--- Dataset excerpts Enclosed Below ---

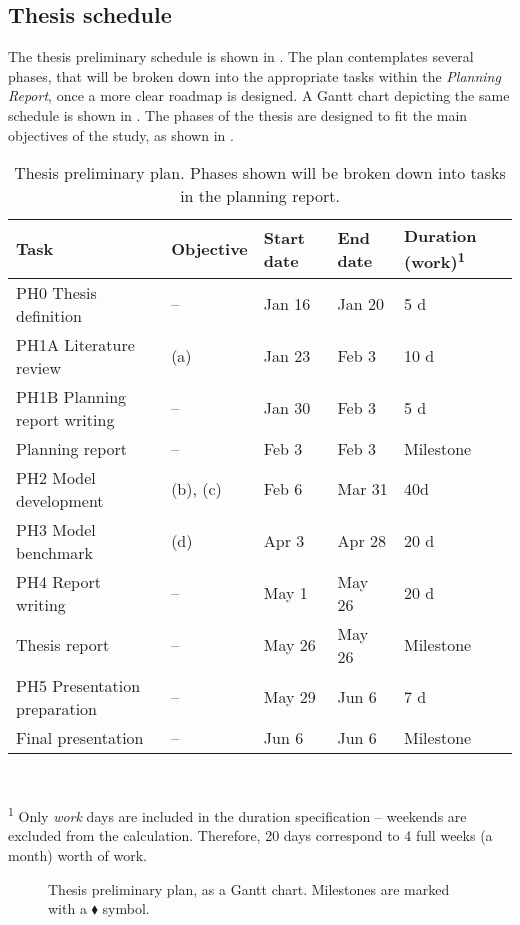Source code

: \begin{multicols}{2}
\section{Thesis schedule}
\label{s:schedule}
The thesis preliminary schedule is shown in . The plan contemplates several phases, that will be broken down into the appropriate tasks within the \textit{Planning Report}, once a more clear roadmap is designed. A Gantt chart depicting the same schedule is shown in . The phases of the thesis are designed to fit the main objectives of the study, as shown in .

\printbibliography
\end{multicols}

\begin{table}[h!]
\centering
\footnotesize
\caption{Thesis preliminary plan. Phases shown will be broken down into tasks in the planning report.}
\label{t:schedule}
\begin{tabular}{lllll}
\toprule
Task & Objective & Start date & End date & Duration (work)\textsuperscript{1} \\
\midrule
PH0 Thesis definition & -- & Jan 16 & Jan 20 & 5 d \\
PH1A Literature review & (a) & Jan 23 & Feb 3 & 10 d \\
PH1B Planning report writing & -- & Jan 30 & Feb 3 & 5 d \\
Planning report & -- & Feb 3 & Feb 3 & Milestone \\
PH2 Model development & (b), (c) & Feb 6 & Mar 31 & 40d \\
PH3 Model benchmark & (d) & Apr 3 & Apr 28 & 20 d \\
PH4 Report writing & -- & May 1 & May 26 & 20 d \\
Thesis report & -- & May 26 & May 26 & Milestone \\
PH5 Presentation preparation & -- & May 29 & Jun 6 & 7 d \\
Final presentation & -- & Jun 6 & Jun 6 & Milestone \\
\bottomrule
\end{tabular}
{\\ \scriptsize \parbox{0.7\linewidth}{\textsuperscript{1} Only \textit{work} days are included in the duration specification -- weekends are excluded from the calculation. Therefore, 20 days correspond to 4 full weeks (a month) worth of work.}}
\end{table}

\begin{figure}[h!]
\centering
\footnotesize
{\setlength{\fboxsep}{0pt}}
\caption{Thesis preliminary plan, as a Gantt chart. Milestones are marked with a $\blacklozenge$ symbol.}
\label{f:gantt-chart}
\end{figure}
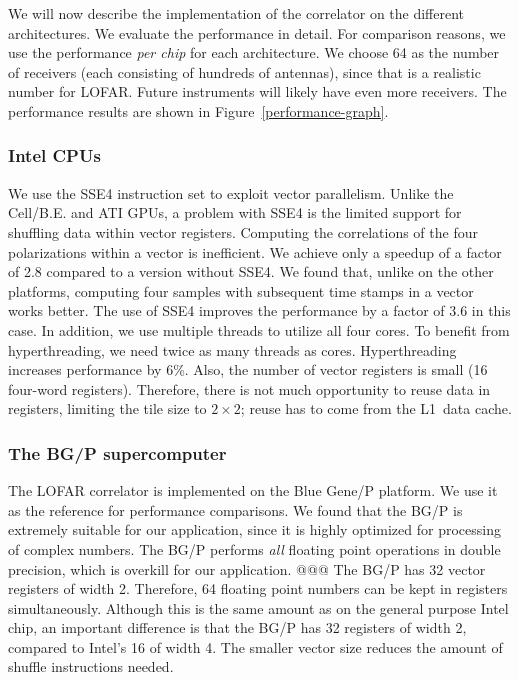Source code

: \documentclass{article}
\begin{document}
We will now describe the implementation of the correlator on
the different architectures. 
We evaluate the performance in detail. For comparison reasons, we use the performance
\emph{per chip} for each architecture.
We choose 64 as the number of receivers (each consisting of hundreds of antennas), since
that is a realistic number for LOFAR.  Future instruments will likely
have even more receivers. The performance results are shown in Figure~\ref{performance-graph}.

\subsubsection{Intel CPUs}

We use the SSE4 instruction set to exploit vector parallelism.  
Unlike the Cell/B.E. and ATI GPUs, a
problem with SSE4 is the limited support for shuffling data within
vector registers.  Computing the
correlations of the four polarizations within a vector is
inefficient. We achieve only a speedup of a factor of 2.8 compared to
a version without SSE4.  We found that, unlike on the other platforms,
computing four samples with subsequent time stamps in a vector works
better.  The use of SSE4 improves the performance by a factor of 3.6
in this case.  In addition, we use multiple threads to utilize all
four cores.  To benefit from hyperthreading, we need twice as many
threads as cores.  Hyperthreading increases performance by 6\%.  Also,
the number of vector registers is small (16 four-word registers).
Therefore, there is not much opportunity to reuse data in registers,
limiting the tile size to $2 \times 2$; reuse has to come from the
L1~data cache.



\subsubsection{The BG/P supercomputer}

The LOFAR correlator is implemented on the Blue Gene/P platform.
We use it as the reference for performance comparisons.
We found that the BG/P is extremely suitable for our application,
since it is highly optimized for processing of complex numbers.
The BG/P performs \emph{all} floating point operations in double
precision, which is overkill for our application.
@@@
The BG/P has 32 vector registers of width 2.  Therefore, 64 floating
point numbers can be kept in registers
simultaneously. Although this is the same amount as on the general purpose
Intel chip, an important difference is that the BG/P has 32
registers of width 2, compared to Intel's 16 of width 4.  The smaller
vector size reduces the amount of shuffle instructions needed.
\end{document}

--- End of Enclosed Dataset excerpts ---

▶ [Task details]
Restate the material word for word; no picture should appear in the copy.

▶ [Answer for this exercise]
Source code

: \begin{multicols}{2}
\section{Thesis schedule}
\label{s:schedule}
The thesis preliminary schedule is shown in . The plan contemplates several phases, that will be broken down into the appropriate tasks within the \textit{Planning Report}, once a more clear roadmap is designed. A Gantt chart depicting the same schedule is shown in . The phases of the thesis are designed to fit the main objectives of the study, as shown in .

\printbibliography
\end{multicols}

\begin{table}[h!]
\centering
\footnotesize
\caption{Thesis preliminary plan. Phases shown will be broken down into tasks in the planning report.}
\label{t:schedule}
\begin{tabular}{lllll}
\toprule
Task & Objective & Start date & End date & Duration (work)\textsuperscript{1} \\
\midrule
PH0 Thesis definition & -- & Jan 16 & Jan 20 & 5 d \\
PH1A Literature review & (a) & Jan 23 & Feb 3 & 10 d \\
PH1B Planning report writing & -- & Jan 30 & Feb 3 & 5 d \\
Planning report & -- & Feb 3 & Feb 3 & Milestone \\
PH2 Model development & (b), (c) & Feb 6 & Mar 31 & 40d \\
PH3 Model benchmark & (d) & Apr 3 & Apr 28 & 20 d \\
PH4 Report writing & -- & May 1 & May 26 & 20 d \\
Thesis report & -- & May 26 & May 26 & Milestone \\
PH5 Presentation preparation & -- & May 29 & Jun 6 & 7 d \\
Final presentation & -- & Jun 6 & Jun 6 & Milestone \\
\bottomrule
\end{tabular}
{\\ \scriptsize \parbox{0.7\linewidth}{\textsuperscript{1} Only \textit{work} days are included in the duration specification -- weekends are excluded from the calculation. Therefore, 20 days correspond to 4 full weeks (a month) worth of work.}}
\end{table}

\begin{figure}[h!]
\centering
\footnotesize
{\setlength{\fboxsep}{0pt}}
\caption{Thesis preliminary plan, as a Gantt chart. Milestones are marked with a $\blacklozenge$ symbol.}
\label{f:gantt-chart}
\end{figure}
Source code

: \documentclass{article}
\begin{document}
We will now describe the implementation of the correlator on
the different architectures. 
We evaluate the performance in detail. For comparison reasons, we use the performance
\emph{per chip} for each architecture.
We choose 64 as the number of receivers (each consisting of hundreds of antennas), since
that is a realistic number for LOFAR.  Future instruments will likely
have even more receivers. The performance results are shown in Figure~\ref{performance-graph}.

\subsubsection{Intel CPUs}

We use the SSE4 instruction set to exploit vector parallelism.  
Unlike the Cell/B.E. and ATI GPUs, a
problem with SSE4 is the limited support for shuffling data within
vector registers.  Computing the
correlations of the four polarizations within a vector is
inefficient. We achieve only a speedup of a factor of 2.8 compared to
a version without SSE4.  We found that, unlike on the other platforms,
computing four samples with subsequent time stamps in a vector works
better.  The use of SSE4 improves the performance by a factor of 3.6
in this case.  In addition, we use multiple threads to utilize all
four cores.  To benefit from hyperthreading, we need twice as many
threads as cores.  Hyperthreading increases performance by 6\%.  Also,
the number of vector registers is small (16 four-word registers).
Therefore, there is not much opportunity to reuse data in registers,
limiting the tile size to $2 \times 2$; reuse has to come from the
L1~data cache.



\subsubsection{The BG/P supercomputer}

The LOFAR correlator is implemented on the Blue Gene/P platform.
We use it as the reference for performance comparisons.
We found that the BG/P is extremely suitable for our application,
since it is highly optimized for processing of complex numbers.
The BG/P performs \emph{all} floating point operations in double
precision, which is overkill for our application.
@@@
The BG/P has 32 vector registers of width 2.  Therefore, 64 floating
point numbers can be kept in registers
simultaneously. Although this is the same amount as on the general purpose
Intel chip, an important difference is that the BG/P has 32
registers of width 2, compared to Intel's 16 of width 4.  The smaller
vector size reduces the amount of shuffle instructions needed.
\end{document}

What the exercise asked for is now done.